Keywords: MRSA, implantable cardiac devices, bacteremia, biofilm, antibiotic therapy, infective endocarditis.

Methicillin-resistant Staphylococcus aureus (MRSA) was described shortly after the introduction of methicillin in 1961; subsequently, several outbreaks of MRSA were reported in the early 1960s.^1,2 MRSA is defined as a Staphylococcus aureus with an oxacillin minimum inhibitory concentration (MIC) ≥4 mcg/mL. Isolates resistant to oxacillin or methicillin also are resistant to all beta-lactam agents, including cephalosporins.

Methicillin-resistant Staphylococcus aureus (MRSA) has emerged as a formidable clinical challenge, particularly in patients with cardiac devices. This paper offers a comprehensive review of the significant issues MRSA presents in producing bacteremia in these vulnerable populations. MRSA is a resilient pathogen, able to resist methicillin and other beta-lactam antibiotics, posing serious risks to patients with implanted cardiac devices such as pacemakers, implantable cardioverter-defibrillators (ICDs), and ventricular assist devices (VADs).³

One of the key challenges in treating MRSA infections is its ability to form biofilms on the surfaces of cardiac devices. These biofilms create a protective barrier, shielding the bacteria from antibiotics and the host’s immune response, thus complicating treatment efforts.⁴ This protective mechanism makes MRSA infections extremely hard to eradicate, often requiring a combination of diagnostic tools, such as blood cultures and advanced imaging techniques, to detect and monitor the infection’s progression.

Further complicating the situation is MRSA’s resistance to many standard antibiotics. In many cases, potent drugs like vancomycin or daptomycin are required; however, even these may not fully penetrate biofilms, making eradication of the infection difficult.⁵ This often leaves healthcare professionals with a critical decision: should the infected device be surgically removed, or should the infection be managed with the device in place? Both approaches come with risks, as removing the device may carry significant surgical dangers; while retaining it could result in persistent infection.

The primary goal of this paper is to provide healthcare practitioners with a thorough understanding of MRSA-related bacteremia in patients with cardiac devices. It covers the epidemiology, pathogenesis, clinical presentation, diagnostic techniques, treatment options, and preventive strategies for managing this complex condition. By gaining insights into the challenges posed by MRSA, clinicians can enhance their ability to diagnose and treat these infections, ultimately improving patient outcomes.

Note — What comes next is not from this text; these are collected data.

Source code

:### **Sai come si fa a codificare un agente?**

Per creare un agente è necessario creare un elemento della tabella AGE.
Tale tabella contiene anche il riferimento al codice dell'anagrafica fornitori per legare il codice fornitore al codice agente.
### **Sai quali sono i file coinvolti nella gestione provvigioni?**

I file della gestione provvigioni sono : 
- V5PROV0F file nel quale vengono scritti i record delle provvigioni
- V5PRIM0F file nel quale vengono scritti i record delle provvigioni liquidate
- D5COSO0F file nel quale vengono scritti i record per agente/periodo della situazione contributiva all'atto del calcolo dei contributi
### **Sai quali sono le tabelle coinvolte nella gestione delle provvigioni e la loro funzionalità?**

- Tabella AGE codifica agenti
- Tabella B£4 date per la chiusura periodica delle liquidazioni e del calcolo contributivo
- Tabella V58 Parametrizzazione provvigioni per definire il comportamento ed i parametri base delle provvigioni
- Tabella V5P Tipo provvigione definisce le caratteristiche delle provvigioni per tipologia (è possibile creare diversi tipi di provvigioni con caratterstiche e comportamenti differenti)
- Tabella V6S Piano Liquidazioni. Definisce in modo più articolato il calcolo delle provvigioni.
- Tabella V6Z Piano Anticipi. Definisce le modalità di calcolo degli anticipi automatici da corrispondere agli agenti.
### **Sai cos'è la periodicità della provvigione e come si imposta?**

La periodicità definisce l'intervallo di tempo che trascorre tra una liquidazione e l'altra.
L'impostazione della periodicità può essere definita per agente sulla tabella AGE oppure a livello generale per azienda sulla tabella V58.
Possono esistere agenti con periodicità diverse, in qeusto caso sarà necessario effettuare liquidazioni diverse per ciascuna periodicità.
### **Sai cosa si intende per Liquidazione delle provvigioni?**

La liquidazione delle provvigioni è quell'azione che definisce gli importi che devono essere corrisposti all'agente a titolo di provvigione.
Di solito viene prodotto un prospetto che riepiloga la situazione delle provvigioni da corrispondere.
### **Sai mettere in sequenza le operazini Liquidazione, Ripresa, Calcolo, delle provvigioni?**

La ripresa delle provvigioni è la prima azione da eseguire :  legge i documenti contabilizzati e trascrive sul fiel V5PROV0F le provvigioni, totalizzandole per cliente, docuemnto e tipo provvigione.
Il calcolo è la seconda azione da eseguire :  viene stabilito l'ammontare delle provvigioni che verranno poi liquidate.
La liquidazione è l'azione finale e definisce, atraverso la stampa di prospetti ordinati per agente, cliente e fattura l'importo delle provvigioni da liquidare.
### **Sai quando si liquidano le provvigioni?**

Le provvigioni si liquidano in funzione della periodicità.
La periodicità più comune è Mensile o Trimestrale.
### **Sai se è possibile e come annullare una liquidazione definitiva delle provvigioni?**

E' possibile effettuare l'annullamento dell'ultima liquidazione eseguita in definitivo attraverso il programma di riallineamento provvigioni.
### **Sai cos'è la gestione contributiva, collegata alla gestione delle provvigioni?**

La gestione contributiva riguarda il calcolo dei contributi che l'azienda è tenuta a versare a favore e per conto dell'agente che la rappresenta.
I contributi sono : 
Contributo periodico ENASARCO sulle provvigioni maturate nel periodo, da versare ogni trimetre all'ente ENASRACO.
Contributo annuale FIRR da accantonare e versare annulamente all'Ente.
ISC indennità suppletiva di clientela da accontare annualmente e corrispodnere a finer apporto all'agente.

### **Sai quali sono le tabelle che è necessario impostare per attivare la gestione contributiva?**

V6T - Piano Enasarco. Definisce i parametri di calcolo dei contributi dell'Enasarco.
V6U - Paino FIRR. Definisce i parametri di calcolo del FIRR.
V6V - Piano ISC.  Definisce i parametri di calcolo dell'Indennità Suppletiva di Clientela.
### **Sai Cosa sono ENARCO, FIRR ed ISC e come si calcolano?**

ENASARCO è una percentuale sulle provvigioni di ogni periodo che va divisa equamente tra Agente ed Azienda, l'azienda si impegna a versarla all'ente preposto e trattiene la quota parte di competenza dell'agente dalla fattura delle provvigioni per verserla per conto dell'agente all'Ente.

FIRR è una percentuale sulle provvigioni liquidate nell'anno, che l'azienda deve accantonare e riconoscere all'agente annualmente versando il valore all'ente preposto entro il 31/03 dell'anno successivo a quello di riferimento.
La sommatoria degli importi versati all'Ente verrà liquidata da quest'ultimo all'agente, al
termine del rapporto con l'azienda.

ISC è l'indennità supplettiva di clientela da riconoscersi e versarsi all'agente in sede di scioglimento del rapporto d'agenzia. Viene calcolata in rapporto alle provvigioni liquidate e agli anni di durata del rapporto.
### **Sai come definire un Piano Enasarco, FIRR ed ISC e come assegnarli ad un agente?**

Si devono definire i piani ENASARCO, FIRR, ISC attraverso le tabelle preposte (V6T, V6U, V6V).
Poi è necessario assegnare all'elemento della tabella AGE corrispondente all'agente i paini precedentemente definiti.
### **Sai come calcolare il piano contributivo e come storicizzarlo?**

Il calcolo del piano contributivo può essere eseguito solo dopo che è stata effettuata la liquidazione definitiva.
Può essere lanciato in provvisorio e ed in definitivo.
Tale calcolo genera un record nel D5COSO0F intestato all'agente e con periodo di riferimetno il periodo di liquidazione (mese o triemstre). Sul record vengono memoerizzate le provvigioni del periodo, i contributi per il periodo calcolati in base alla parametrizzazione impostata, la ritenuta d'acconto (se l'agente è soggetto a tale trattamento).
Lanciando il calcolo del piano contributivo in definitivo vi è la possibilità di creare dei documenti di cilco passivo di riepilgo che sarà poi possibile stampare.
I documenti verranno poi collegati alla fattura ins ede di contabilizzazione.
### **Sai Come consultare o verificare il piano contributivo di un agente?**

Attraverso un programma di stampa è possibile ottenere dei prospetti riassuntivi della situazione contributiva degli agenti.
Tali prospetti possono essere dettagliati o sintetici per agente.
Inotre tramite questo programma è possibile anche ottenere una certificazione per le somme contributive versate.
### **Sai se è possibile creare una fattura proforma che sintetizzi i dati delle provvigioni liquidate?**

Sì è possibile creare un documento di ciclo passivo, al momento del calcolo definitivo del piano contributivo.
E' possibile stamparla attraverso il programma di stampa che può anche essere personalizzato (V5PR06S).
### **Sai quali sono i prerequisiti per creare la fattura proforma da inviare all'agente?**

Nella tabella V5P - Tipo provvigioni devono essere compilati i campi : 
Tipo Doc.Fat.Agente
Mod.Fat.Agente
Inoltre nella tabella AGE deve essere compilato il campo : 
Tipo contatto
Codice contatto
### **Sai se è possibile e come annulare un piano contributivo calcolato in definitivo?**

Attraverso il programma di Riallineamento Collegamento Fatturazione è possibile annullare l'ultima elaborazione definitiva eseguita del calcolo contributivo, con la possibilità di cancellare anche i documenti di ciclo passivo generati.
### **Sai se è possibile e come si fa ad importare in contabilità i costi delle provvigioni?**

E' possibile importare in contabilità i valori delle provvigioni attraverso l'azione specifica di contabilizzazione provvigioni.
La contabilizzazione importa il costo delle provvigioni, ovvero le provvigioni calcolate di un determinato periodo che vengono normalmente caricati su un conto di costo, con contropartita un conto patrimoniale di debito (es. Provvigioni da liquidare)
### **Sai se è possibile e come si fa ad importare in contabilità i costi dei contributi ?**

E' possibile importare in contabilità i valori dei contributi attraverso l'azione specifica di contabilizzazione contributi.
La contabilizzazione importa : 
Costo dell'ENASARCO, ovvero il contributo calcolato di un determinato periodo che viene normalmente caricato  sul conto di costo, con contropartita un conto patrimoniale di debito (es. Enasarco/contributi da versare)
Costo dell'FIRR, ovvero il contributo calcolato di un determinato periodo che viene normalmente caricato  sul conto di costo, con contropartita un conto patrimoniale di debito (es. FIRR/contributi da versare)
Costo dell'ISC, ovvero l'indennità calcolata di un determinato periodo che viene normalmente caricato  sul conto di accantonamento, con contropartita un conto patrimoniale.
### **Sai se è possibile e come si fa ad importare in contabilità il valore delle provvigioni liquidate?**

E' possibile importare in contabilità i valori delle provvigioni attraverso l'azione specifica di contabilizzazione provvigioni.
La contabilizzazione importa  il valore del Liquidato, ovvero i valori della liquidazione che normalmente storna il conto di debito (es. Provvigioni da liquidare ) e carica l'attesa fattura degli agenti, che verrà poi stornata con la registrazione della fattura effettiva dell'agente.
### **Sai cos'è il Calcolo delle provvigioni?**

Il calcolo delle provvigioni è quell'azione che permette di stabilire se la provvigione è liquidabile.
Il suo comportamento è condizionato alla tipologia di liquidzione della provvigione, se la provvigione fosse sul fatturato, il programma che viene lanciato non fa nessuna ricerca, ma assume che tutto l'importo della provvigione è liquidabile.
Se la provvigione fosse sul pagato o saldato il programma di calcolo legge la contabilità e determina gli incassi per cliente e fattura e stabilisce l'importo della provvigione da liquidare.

Bacteremia caused by MRSA is one of the leading causes of hospital-associated infections globally. Its prevalence varies significantly by country and region, depending on monitoring mechanisms and healthcare practices. The CDC estimates that MRSA annually causes over 70,000 severe infections and 9,000 deaths. Improvements in preventative measures such as contact precautions and hand hygiene have resulted in nearly 16% decrease in MRSA bacteremia, per the CDC’s National Health Safety Network. A study from the Emerging Infections Program’s (EIP) MRSA population surveillance from 2005 to2016 and from the Premier and Cerner Electronic Health Record databases from 2012 to 2017 found a similar decrease of 17.1% in hospital-acquired MRSA.^6,7

Hospitalization and surgery are some of the leading risk factors for MRSA. Among these, patients who undergo procedures for cardiac device implantation are specifically at risk of developing bacteremia caused by MRSA due to the organism’s ability to form biofilms on the device surface. A retrospective chart review of Beaumont Health System in Royal Oak, Michigan found that over a period of 10 years, 12,771 cardiac device implant, generator change, system revision procedures were performed with an infection rate of 1.2%. Out of the 218 patients with infection, MRSA was the causative agent in 44.9% of patients.⁸

It is estimated that approximately 225,000 pacemakers,⁹ 114,000 implantable cardioverter-defibrillators (ICD)¹⁰ and 57,000 cardiac resynchronization therapy (CRT)¹¹ are annually implanted in the United States. The amount of cardiac device implantation is expected to increase in the future with the increasing numbers the aging population and growing incidence cardiac disease.

The ability to up-regulate virulence factors under stressful stimuli (e.g., host immune response or circulating antibiotics) is a key factor in the enabling of S. aureus to persist in the bloodstream, to seed deep tissues, and to form secondary foci of infection. S. aureus strains have been effectively able to adhere to and colonize the skin and mucosa of nares, to invade the bloodstream, to evade host immunological responses, to form protective biofilms, and to develop resistance to several antibiotics. Consequently, despite the availability of many antibiotics with activity against wild-type strains, S. aureus is a highly successful and increasingly clinically important gram-positive pathogen.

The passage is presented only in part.